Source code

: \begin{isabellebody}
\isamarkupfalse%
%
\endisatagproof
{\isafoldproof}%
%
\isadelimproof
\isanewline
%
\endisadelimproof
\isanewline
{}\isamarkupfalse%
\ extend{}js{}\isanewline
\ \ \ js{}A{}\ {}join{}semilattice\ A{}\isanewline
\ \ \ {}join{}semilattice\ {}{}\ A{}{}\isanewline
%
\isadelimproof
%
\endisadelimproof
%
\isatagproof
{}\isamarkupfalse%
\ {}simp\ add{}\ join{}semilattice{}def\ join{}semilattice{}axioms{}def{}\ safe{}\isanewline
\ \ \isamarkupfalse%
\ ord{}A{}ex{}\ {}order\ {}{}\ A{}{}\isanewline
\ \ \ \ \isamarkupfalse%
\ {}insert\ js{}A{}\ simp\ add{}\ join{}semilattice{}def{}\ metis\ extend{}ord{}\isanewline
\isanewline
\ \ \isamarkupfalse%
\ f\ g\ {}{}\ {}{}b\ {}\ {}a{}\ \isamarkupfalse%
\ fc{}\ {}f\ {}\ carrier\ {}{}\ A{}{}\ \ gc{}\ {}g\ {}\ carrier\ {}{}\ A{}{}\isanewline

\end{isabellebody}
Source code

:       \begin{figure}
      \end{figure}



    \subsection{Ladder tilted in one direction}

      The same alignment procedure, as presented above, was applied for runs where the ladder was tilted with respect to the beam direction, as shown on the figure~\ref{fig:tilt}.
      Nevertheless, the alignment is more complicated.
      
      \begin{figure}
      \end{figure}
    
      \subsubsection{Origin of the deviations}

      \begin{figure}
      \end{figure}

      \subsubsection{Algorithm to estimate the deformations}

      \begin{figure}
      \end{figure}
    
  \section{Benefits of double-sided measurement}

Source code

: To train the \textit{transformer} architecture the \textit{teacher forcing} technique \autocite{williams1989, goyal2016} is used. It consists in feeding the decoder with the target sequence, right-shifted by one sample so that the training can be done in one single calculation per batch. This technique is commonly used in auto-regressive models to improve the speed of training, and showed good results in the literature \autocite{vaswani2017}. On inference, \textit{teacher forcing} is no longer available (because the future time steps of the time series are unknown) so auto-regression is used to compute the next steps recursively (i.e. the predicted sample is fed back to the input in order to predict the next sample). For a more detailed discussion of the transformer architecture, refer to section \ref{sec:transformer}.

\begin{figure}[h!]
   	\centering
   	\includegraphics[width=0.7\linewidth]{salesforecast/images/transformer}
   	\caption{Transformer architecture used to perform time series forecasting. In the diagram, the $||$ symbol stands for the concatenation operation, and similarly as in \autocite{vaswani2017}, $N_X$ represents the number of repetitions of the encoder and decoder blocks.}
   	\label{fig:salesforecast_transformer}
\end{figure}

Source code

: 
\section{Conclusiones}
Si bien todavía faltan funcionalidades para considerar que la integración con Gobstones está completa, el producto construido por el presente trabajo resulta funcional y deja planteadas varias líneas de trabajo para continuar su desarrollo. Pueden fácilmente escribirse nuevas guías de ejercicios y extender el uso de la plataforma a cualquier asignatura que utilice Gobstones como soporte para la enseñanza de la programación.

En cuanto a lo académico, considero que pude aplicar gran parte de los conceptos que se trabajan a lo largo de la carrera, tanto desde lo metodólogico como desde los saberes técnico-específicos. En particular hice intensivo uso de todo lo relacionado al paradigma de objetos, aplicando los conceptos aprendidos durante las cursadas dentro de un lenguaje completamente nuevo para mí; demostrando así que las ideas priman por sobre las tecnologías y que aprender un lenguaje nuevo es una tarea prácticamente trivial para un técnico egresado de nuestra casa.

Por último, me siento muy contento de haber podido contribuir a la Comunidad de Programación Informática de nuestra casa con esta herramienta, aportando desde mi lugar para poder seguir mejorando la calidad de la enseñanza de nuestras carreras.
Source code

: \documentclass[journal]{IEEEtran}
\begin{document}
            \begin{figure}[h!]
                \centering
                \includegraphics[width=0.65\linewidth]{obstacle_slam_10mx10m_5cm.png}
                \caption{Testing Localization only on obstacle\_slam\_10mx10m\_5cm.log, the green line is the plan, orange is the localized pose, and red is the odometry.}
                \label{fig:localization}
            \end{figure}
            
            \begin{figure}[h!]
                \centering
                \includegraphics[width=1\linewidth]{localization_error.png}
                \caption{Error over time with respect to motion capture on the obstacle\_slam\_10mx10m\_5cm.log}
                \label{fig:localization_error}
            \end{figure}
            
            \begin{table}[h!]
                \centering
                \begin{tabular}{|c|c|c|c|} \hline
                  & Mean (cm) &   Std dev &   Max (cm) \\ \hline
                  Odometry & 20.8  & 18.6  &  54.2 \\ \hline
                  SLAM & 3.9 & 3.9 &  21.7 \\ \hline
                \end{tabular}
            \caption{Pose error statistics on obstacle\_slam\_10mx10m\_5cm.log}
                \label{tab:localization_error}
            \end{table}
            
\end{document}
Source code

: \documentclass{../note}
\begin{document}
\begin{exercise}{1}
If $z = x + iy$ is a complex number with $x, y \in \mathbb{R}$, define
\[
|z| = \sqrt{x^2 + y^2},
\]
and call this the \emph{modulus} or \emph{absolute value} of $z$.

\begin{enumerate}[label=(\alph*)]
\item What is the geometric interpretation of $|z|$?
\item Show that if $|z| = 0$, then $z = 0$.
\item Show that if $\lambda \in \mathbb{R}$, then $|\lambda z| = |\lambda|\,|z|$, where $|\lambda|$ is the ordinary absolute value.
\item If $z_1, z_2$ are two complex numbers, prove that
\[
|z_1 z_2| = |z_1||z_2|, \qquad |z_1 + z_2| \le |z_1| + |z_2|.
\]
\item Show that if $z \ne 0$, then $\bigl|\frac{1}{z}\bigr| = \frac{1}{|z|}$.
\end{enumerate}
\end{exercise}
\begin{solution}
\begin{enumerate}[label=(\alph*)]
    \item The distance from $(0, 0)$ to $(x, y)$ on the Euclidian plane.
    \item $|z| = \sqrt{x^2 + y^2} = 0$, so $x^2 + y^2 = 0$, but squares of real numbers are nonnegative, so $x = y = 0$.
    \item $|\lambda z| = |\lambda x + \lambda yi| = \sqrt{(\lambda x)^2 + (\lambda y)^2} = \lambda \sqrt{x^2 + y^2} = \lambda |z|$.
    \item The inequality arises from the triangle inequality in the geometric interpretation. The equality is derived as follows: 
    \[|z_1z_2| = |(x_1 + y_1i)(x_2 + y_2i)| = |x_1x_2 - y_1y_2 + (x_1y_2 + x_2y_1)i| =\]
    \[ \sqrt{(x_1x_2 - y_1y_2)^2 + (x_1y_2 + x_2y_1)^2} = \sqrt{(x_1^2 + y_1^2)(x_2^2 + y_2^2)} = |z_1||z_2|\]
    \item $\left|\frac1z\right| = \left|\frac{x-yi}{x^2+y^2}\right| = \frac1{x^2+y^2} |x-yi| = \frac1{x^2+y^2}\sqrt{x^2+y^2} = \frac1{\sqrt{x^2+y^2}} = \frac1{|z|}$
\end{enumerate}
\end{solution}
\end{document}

**Activity**.
The response should consist of the entries above, retyped exactly.

**Response**.
Source code

: \begin{isabellebody}
\isamarkupfalse%
%
\endisatagproof
{\isafoldproof}%
%
\isadelimproof
\isanewline
%
\endisadelimproof
\isanewline
{}\isamarkupfalse%
\ extend{}js{}\isanewline
\ \ \ js{}A{}\ {}join{}semilattice\ A{}\isanewline
\ \ \ {}join{}semilattice\ {}{}\ A{}{}\isanewline
%
\isadelimproof
%
\endisadelimproof
%
\isatagproof
{}\isamarkupfalse%
\ {}simp\ add{}\ join{}semilattice{}def\ join{}semilattice{}axioms{}def{}\ safe{}\isanewline
\ \ \isamarkupfalse%
\ ord{}A{}ex{}\ {}order\ {}{}\ A{}{}\isanewline
\ \ \ \ \isamarkupfalse%
\ {}insert\ js{}A{}\ simp\ add{}\ join{}semilattice{}def{}\ metis\ extend{}ord{}\isanewline
\isanewline
\ \ \isamarkupfalse%
\ f\ g\ {}{}\ {}{}b\ {}\ {}a{}\ \isamarkupfalse%
\ fc{}\ {}f\ {}\ carrier\ {}{}\ A{}{}\ \ gc{}\ {}g\ {}\ carrier\ {}{}\ A{}{}\isanewline

\end{isabellebody}
Source code

:       \begin{figure}
      \end{figure}



    \subsection{Ladder tilted in one direction}

      The same alignment procedure, as presented above, was applied for runs where the ladder was tilted with respect to the beam direction, as shown on the figure~\ref{fig:tilt}.
      Nevertheless, the alignment is more complicated.
      
      \begin{figure}
      \end{figure}
    
      \subsubsection{Origin of the deviations}

      \begin{figure}
      \end{figure}

      \subsubsection{Algorithm to estimate the deformations}

      \begin{figure}
      \end{figure}
    
  \section{Benefits of double-sided measurement}

Source code

: To train the \textit{transformer} architecture the \textit{teacher forcing} technique \autocite{williams1989, goyal2016} is used. It consists in feeding the decoder with the target sequence, right-shifted by one sample so that the training can be done in one single calculation per batch. This technique is commonly used in auto-regressive models to improve the speed of training, and showed good results in the literature \autocite{vaswani2017}. On inference, \textit{teacher forcing} is no longer available (because the future time steps of the time series are unknown) so auto-regression is used to compute the next steps recursively (i.e. the predicted sample is fed back to the input in order to predict the next sample). For a more detailed discussion of the transformer architecture, refer to section \ref{sec:transformer}.

\begin{figure}[h!]
   	\centering
   	\includegraphics[width=0.7\linewidth]{salesforecast/images/transformer}
   	\caption{Transformer architecture used to perform time series forecasting. In the diagram, the $||$ symbol stands for the concatenation operation, and similarly as in \autocite{vaswani2017}, $N_X$ represents the number of repetitions of the encoder and decoder blocks.}
   	\label{fig:salesforecast_transformer}
\end{figure}

Source code

: 
\section{Conclusiones}
Si bien todavía faltan funcionalidades para considerar que la integración con Gobstones está completa, el producto construido por el presente trabajo resulta funcional y deja planteadas varias líneas de trabajo para continuar su desarrollo. Pueden fácilmente escribirse nuevas guías de ejercicios y extender el uso de la plataforma a cualquier asignatura que utilice Gobstones como soporte para la enseñanza de la programación.

En cuanto a lo académico, considero que pude aplicar gran parte de los conceptos que se trabajan a lo largo de la carrera, tanto desde lo metodólogico como desde los saberes técnico-específicos. En particular hice intensivo uso de todo lo relacionado al paradigma de objetos, aplicando los conceptos aprendidos durante las cursadas dentro de un lenguaje completamente nuevo para mí; demostrando así que las ideas priman por sobre las tecnologías y que aprender un lenguaje nuevo es una tarea prácticamente trivial para un técnico egresado de nuestra casa.

Por último, me siento muy contento de haber podido contribuir a la Comunidad de Programación Informática de nuestra casa con esta herramienta, aportando desde mi lugar para poder seguir mejorando la calidad de la enseñanza de nuestras carreras.
Source code

: \documentclass[journal]{IEEEtran}
\begin{document}
            \begin{figure}[h!]
                \centering
                \includegraphics[width=0.65\linewidth]{obstacle_slam_10mx10m_5cm.png}
                \caption{Testing Localization only on obstacle\_slam\_10mx10m\_5cm.log, the green line is the plan, orange is the localized pose, and red is the odometry.}
                \label{fig:localization}
            \end{figure}
            
            \begin{figure}[h!]
                \centering
                \includegraphics[width=1\linewidth]{localization_error.png}
                \caption{Error over time with respect to motion capture on the obstacle\_slam\_10mx10m\_5cm.log}
                \label{fig:localization_error}
            \end{figure}
            
            \begin{table}[h!]
                \centering
                \begin{tabular}{|c|c|c|c|} \hline
                  & Mean (cm) &   Std dev &   Max (cm) \\ \hline
                  Odometry & 20.8  & 18.6  &  54.2 \\ \hline
                  SLAM & 3.9 & 3.9 &  21.7 \\ \hline
                \end{tabular}
            \caption{Pose error statistics on obstacle\_slam\_10mx10m\_5cm.log}
                \label{tab:localization_error}
            \end{table}
            
\end{document}
Source code

: \documentclass{../note}
\begin{document}
\begin{exercise}{1}
If $z = x + iy$ is a complex number with $x, y \in \mathbb{R}$, define
\[
|z| = \sqrt{x^2 + y^2},
\]
and call this the \emph{modulus} or \emph{absolute value} of $z$.

\begin{enumerate}[label=(\alph*)]
\item What is the geometric interpretation of $|z|$?
\item Show that if $|z| = 0$, then $z = 0$.
\item Show that if $\lambda \in \mathbb{R}$, then $|\lambda z| = |\lambda|\,|z|$, where $|\lambda|$ is the ordinary absolute value.
\item If $z_1, z_2$ are two complex numbers, prove that
\[
|z_1 z_2| = |z_1||z_2|, \qquad |z_1 + z_2| \le |z_1| + |z_2|.
\]
\item Show that if $z \ne 0$, then $\bigl|\frac{1}{z}\bigr| = \frac{1}{|z|}$.
\end{enumerate}
\end{exercise}
\begin{solution}
\begin{enumerate}[label=(\alph*)]
    \item The distance from $(0, 0)$ to $(x, y)$ on the Euclidian plane.
    \item $|z| = \sqrt{x^2 + y^2} = 0$, so $x^2 + y^2 = 0$, but squares of real numbers are nonnegative, so $x = y = 0$.
    \item $|\lambda z| = |\lambda x + \lambda yi| = \sqrt{(\lambda x)^2 + (\lambda y)^2} = \lambda \sqrt{x^2 + y^2} = \lambda |z|$.
    \item The inequality arises from the triangle inequality in the geometric interpretation. The equality is derived as follows: 
    \[|z_1z_2| = |(x_1 + y_1i)(x_2 + y_2i)| = |x_1x_2 - y_1y_2 + (x_1y_2 + x_2y_1)i| =\]
    \[ \sqrt{(x_1x_2 - y_1y_2)^2 + (x_1y_2 + x_2y_1)^2} = \sqrt{(x_1^2 + y_1^2)(x_2^2 + y_2^2)} = |z_1||z_2|\]
    \item $\left|\frac1z\right| = \left|\frac{x-yi}{x^2+y^2}\right| = \frac1{x^2+y^2} |x-yi| = \frac1{x^2+y^2}\sqrt{x^2+y^2} = \frac1{\sqrt{x^2+y^2}} = \frac1{|z|}$
\end{enumerate}
\end{solution}
\end{document}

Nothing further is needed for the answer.